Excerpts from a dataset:

########

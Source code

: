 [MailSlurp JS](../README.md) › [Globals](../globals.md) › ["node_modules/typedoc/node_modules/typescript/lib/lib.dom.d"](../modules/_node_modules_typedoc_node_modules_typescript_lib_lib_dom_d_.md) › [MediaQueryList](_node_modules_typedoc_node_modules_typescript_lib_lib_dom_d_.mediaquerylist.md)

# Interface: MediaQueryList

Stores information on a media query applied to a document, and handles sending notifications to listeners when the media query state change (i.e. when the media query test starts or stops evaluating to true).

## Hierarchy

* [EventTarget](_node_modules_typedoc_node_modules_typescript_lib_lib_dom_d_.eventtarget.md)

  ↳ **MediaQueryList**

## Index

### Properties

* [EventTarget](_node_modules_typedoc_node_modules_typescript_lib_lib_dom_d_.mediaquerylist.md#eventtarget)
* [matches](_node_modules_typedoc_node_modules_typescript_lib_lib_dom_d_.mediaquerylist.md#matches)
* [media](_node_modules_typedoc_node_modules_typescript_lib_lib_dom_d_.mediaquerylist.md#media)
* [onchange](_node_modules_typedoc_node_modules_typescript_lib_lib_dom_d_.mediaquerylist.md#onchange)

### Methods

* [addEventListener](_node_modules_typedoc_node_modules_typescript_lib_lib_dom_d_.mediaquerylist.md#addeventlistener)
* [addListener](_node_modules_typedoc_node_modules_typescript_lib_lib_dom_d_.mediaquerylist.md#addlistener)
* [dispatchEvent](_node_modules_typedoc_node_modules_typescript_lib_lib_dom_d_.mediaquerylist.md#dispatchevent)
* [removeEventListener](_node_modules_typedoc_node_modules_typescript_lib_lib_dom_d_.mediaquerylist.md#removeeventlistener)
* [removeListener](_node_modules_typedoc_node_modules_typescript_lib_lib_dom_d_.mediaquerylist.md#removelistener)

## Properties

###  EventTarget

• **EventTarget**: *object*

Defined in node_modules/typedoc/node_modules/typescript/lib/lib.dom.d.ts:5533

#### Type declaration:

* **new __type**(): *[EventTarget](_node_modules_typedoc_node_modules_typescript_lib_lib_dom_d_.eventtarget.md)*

########

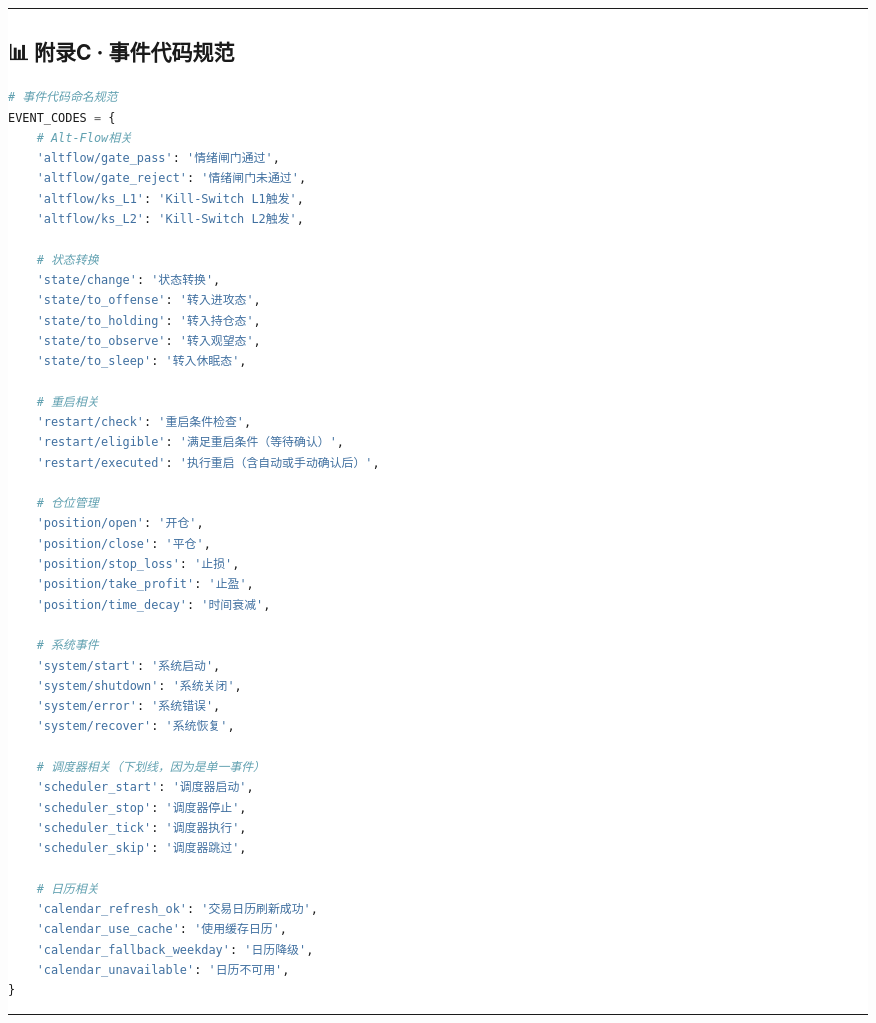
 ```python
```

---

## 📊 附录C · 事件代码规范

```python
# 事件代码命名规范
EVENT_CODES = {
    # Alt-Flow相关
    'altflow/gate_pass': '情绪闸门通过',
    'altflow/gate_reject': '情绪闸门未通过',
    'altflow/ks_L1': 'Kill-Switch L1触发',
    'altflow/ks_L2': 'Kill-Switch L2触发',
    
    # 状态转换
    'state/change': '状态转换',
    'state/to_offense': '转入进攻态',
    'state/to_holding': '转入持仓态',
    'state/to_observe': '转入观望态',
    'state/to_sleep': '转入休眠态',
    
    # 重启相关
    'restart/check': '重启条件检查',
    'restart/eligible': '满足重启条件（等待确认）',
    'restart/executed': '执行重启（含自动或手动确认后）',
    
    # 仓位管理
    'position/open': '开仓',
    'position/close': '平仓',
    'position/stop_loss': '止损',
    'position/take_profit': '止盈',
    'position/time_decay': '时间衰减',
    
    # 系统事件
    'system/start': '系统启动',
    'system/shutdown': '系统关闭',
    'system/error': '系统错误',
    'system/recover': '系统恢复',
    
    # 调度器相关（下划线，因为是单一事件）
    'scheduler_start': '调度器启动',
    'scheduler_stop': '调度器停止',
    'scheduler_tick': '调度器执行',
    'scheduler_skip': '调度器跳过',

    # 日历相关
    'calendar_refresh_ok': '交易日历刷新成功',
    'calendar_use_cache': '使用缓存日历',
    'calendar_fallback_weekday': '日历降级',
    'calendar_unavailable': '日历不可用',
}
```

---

########

Return a copy of each line in the entries that contains "position".

    'position/open': '开仓',
    'position/close': '平仓',
    'position/stop_loss': '止损',
    'position/take_profit': '止盈',
    'position/time_decay': '时间衰减',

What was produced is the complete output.